Task brief:
Go through the lines below one by one and count those holding the string "trap". Give the count alone.

Task data:

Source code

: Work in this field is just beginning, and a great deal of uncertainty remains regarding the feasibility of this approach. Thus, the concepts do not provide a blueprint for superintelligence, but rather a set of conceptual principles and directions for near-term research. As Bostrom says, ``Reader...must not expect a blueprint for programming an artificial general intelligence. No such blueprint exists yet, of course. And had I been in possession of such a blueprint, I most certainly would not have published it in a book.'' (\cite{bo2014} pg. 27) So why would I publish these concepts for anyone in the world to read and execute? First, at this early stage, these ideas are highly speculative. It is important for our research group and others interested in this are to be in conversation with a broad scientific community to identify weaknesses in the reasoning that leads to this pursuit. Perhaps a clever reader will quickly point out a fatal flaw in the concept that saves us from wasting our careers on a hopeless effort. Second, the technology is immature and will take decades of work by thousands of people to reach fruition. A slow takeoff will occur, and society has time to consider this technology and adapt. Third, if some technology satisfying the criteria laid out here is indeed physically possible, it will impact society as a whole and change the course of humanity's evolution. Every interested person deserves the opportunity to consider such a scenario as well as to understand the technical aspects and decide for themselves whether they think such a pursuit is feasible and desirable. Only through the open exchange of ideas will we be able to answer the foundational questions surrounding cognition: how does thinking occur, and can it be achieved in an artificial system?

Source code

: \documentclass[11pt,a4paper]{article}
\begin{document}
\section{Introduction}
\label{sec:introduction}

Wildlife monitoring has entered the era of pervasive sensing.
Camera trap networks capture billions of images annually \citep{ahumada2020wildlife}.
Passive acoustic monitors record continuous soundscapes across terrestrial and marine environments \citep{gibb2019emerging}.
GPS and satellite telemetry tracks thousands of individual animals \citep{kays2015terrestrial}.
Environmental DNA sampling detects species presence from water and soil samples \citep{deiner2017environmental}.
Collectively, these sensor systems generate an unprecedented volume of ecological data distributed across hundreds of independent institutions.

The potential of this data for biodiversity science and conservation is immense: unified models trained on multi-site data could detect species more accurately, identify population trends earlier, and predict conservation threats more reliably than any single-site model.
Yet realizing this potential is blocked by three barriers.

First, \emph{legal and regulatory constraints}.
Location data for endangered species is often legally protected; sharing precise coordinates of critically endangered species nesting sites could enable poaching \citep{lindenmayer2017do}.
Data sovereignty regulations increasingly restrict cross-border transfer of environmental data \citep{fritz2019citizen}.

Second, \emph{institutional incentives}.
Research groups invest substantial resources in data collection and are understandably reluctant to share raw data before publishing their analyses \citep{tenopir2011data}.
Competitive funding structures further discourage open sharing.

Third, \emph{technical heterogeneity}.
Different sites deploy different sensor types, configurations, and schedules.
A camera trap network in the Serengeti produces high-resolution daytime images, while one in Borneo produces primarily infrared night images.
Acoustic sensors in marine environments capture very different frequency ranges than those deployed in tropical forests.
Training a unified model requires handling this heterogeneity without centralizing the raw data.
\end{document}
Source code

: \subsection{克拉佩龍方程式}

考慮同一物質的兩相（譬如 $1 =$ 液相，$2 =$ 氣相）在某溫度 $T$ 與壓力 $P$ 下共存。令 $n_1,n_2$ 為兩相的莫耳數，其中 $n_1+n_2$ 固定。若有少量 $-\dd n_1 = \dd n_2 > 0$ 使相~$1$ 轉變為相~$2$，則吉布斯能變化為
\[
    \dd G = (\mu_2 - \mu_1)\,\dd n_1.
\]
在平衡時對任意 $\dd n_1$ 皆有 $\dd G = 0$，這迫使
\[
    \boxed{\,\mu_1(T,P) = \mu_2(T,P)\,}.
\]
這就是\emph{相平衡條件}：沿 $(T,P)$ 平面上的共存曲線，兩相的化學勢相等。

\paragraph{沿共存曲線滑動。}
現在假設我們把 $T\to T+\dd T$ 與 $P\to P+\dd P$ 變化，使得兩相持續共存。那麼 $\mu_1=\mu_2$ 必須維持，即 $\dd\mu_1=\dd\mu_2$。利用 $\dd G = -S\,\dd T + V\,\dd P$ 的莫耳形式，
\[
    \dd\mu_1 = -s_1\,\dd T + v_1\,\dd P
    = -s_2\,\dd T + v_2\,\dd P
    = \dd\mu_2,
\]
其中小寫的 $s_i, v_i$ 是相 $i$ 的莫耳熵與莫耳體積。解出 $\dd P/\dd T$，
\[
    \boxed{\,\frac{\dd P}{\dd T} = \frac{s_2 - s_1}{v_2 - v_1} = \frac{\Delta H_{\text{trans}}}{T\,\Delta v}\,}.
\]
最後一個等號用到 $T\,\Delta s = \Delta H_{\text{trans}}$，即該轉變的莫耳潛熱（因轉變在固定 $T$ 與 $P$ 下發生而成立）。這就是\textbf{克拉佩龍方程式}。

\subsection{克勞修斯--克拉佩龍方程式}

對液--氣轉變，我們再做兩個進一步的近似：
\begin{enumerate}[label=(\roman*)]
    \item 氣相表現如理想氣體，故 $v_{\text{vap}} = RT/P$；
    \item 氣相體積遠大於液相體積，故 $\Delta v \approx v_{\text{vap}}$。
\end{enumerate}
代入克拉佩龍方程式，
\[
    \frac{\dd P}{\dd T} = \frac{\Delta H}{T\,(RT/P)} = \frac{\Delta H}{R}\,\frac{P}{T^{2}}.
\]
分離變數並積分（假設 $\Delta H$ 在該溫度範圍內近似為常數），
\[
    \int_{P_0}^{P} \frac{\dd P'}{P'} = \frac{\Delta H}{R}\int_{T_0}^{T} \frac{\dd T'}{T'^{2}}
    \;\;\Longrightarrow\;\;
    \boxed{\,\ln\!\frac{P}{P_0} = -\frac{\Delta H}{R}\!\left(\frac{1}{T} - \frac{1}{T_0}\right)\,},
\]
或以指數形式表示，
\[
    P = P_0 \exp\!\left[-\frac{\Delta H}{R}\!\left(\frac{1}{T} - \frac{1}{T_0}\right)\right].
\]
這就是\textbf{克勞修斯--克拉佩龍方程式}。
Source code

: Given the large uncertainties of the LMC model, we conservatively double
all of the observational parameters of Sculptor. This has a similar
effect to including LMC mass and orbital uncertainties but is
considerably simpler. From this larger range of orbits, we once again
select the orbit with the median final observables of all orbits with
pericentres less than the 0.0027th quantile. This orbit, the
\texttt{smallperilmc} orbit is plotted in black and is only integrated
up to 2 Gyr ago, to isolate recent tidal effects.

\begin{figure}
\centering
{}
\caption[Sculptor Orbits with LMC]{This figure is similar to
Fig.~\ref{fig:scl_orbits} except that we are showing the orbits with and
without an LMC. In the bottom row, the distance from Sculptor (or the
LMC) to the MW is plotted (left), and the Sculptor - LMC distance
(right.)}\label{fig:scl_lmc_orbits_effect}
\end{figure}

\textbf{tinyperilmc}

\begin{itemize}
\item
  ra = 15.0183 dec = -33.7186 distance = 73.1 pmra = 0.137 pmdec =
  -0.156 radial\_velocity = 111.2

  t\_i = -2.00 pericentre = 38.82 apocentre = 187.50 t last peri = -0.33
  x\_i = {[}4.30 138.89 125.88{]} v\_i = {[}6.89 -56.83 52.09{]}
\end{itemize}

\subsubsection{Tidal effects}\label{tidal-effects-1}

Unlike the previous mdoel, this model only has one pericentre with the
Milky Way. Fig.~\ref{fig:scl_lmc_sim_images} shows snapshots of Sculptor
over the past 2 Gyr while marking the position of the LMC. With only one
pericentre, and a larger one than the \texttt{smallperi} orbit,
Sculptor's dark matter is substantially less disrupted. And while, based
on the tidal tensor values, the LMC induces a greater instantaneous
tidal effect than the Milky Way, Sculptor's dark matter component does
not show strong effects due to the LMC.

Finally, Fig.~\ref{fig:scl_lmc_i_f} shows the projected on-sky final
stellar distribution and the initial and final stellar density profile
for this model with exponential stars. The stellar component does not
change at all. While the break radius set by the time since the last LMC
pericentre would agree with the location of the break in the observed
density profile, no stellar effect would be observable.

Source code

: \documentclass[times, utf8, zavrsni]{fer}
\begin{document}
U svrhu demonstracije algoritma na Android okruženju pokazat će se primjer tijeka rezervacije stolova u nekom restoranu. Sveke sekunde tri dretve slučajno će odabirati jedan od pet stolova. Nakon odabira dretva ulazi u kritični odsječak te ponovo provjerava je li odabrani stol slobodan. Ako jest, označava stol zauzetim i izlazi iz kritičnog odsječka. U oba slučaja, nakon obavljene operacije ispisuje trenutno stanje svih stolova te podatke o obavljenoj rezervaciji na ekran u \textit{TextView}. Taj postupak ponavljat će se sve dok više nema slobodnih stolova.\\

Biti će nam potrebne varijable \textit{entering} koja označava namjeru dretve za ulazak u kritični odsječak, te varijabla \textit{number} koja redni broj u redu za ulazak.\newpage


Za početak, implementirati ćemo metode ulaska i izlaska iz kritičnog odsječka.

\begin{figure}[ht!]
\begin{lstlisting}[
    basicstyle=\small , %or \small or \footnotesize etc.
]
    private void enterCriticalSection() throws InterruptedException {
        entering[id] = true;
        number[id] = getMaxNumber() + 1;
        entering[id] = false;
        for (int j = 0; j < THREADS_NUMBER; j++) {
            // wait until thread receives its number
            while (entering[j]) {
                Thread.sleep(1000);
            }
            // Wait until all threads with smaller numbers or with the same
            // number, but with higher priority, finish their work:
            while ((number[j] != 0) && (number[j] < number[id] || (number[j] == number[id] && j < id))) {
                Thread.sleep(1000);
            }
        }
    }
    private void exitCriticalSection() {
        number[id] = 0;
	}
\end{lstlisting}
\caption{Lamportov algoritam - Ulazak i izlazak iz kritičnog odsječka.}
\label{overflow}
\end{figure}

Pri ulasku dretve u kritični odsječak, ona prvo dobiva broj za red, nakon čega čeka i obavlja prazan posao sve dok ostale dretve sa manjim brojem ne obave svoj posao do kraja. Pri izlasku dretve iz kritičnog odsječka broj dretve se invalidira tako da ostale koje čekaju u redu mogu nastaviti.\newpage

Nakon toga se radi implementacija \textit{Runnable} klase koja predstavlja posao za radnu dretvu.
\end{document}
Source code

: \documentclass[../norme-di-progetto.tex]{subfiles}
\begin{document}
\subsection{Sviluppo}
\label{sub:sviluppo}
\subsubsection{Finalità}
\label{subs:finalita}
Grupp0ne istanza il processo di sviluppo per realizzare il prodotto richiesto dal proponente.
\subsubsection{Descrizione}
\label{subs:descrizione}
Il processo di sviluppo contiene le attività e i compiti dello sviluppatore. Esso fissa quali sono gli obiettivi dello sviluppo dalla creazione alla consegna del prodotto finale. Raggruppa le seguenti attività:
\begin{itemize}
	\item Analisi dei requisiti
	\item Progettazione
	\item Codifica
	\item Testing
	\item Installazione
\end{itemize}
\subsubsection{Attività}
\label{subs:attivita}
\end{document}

Result for this exercise:
2